Whilst she is reading a book (or it can be when watching a TV programme or film) stop and discuss, based on what's happened so far, what she thinks might happen next in the story and why. Or why a character did a particular thing, would she have done the same and if it, why not.
It always helps if you can join in as well and make it as much fun as possible.
That's really helpful, thankyou everyone. Much appreciated.
This book has 4 texts with inference questions.
CPG, KS2 English, SAT Buster stretch, Fiction
I’m sure you can find worksheets online too.

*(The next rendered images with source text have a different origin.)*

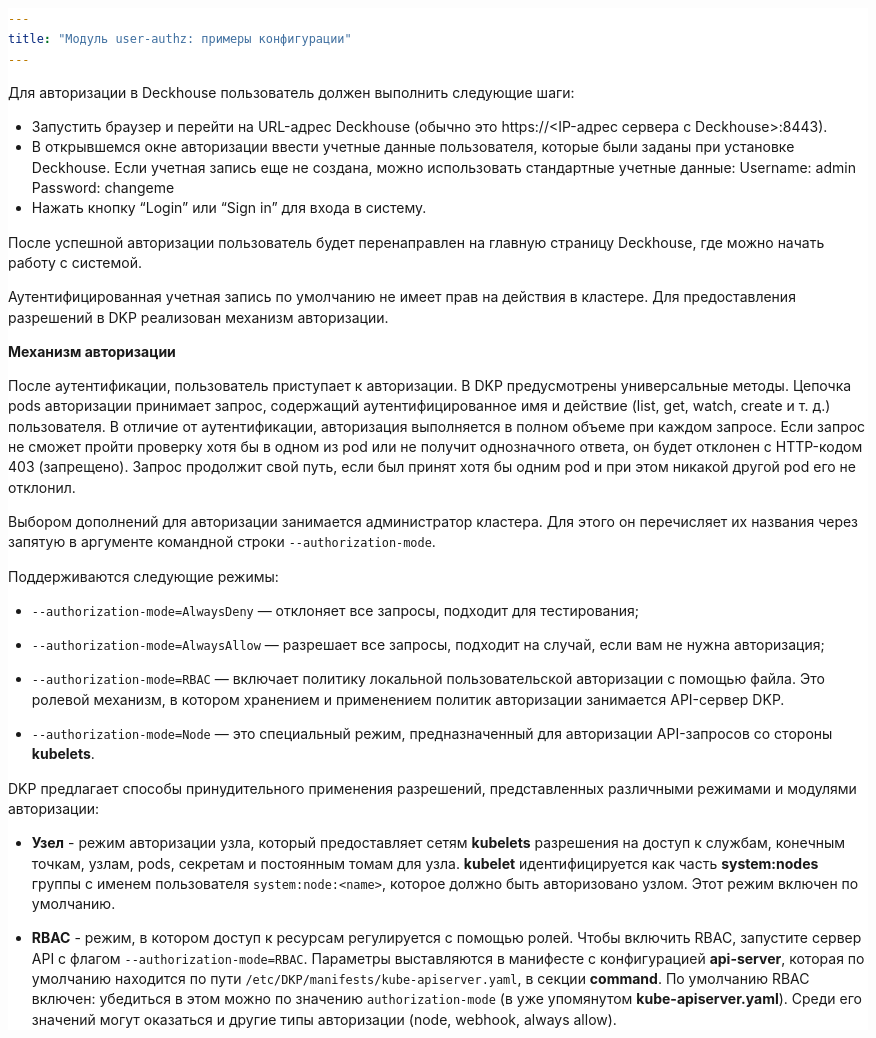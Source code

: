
 ```yaml
---
title: "Модуль user-authz: примеры конфигурации"
---
```


Для авторизации в Deckhouse пользователь должен выполнить следующие шаги:

* Запустить браузер и перейти на URL-адрес Deckhouse (обычно это https://<IP-адрес сервера с Deckhouse>:8443).
* В открывшемся окне авторизации ввести учетные данные пользователя, которые были заданы при установке Deckhouse. Если учетная запись еще не создана, можно использовать стандартные учетные данные: Username: admin Password: changeme
* Нажать кнопку “Login” или “Sign in” для входа в систему.
  
После успешной авторизации пользователь будет перенаправлен на главную страницу Deckhouse, где можно начать работу с системой.


Аутентифицированная учетная запись по умолчанию не имеет прав на действия в кластере. Для предоставления разрешений в DKP реализован механизм авторизации.

**Механизм авторизации**

После аутентификации, пользователь приступает к авторизации. В DKP предусмотрены универсальные методы. Цепочка pods авторизации принимает запрос, содержащий аутентифицированное имя и действие (list, get, watch, create и т. д.) пользователя. В отличие от аутентификации, авторизация выполняется в полном объеме при каждом запросе. Если запрос не сможет пройти проверку хотя бы в одном из pod или не получит однозначного ответа, он будет отклонен с HTTP-кодом 403 (запрещено). Запрос продолжит свой путь, если был принят хотя бы одним pod и при этом никакой другой pod его не отклонил.

Выбором дополнений для авторизации занимается администратор кластера. Для этого он перечисляет их названия через запятую в аргументе командной строки `--authorization-mode`.

Поддерживаются следующие режимы:

* `--authorization-mode=AlwaysDeny` — отклоняет все запросы, подходит для тестирования;

* `--authorization-mode=AlwaysAllow` — разрешает все запросы, подходит на случай, если вам не нужна авторизация;

* `--authorization-mode=RBAC` — включает политику локальной пользовательской авторизации с помощью файла. Это ролевой механизм, в котором хранением и применением политик авторизации занимается API-сервер DKP.

* `--authorization-mode=Node` — это специальный режим, предназначенный для авторизации API-запросов со стороны **kubelets**.


DKP предлагает способы принудительного применения разрешений, представленных различными режимами и модулями авторизации:

* **Узел** - режим авторизации узла, который предоставляет сетям **kubelets** разрешения на доступ к службам, конечным точкам, узлам, pods, секретам и постоянным томам для узла. **kubelet** идентифицируется как часть **system:nodes** группы с именем пользователя `system:node:<name>`, которое должно быть авторизовано узлом. Этот режим включен по умолчанию.

* **RBAC** - режим, в котором доступ к ресурсам регулируется с помощью ролей. Чтобы включить RBAC, запустите сервер API с флагом `--authorization-mode=RBAC`. Параметры выставляются в манифесте с конфигурацией **api-server**, которая по умолчанию находится по пути `/etc/DKP/manifests/kube-apiserver.yaml`, в секции **command**. По умолчанию RBAC включен: убедиться в этом можно по значению `authorization-mode` (в уже упомянутом **kube-apiserver.yaml**). Среди его значений могут оказаться и другие типы авторизации (node, webhook, always allow).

Do consider that primary inference seems more cut and dried than secondary. Dd was always a child who thought differently. If you said to her 'The children are putting the Christmas decorations up, what time of year is it?' She would say that you couldn't tell. To her although it is probably winter it might also be that they were putting the decorations up in the loft (I.e. January or in fact any time of year because they might have moved house), they were putting them up in the summer because they lived in Australia, they were putting them up because they just loved Christmas and felt like celebrating in the spring, they were helping in a shop in August and they were doing a Christmas display, they had just come out of lockdown and decided to have a delayed Christmas. She would always go for the 'it is not possible to tell option' in multiple choice questions because there were too many alternative possibilities. At secondary she is praised for exactly these observations because 'she always be relied on to make us all see alternative interpretations.' She can always justify her answers and has a way of seeing differently which the English teachers seem to love especially as the texts become more complex.
Should have said she had extra support in yr6 for inference because she wouldn't accept that there was just one correct answer to comprehension questions. It didn't seem to help, just made the TA more frazzled and had no impact on how she answered questions.
We ended up just telling her not to give the answer she thought was right but give the answer that Mrs TA would think was right. That helped a bit.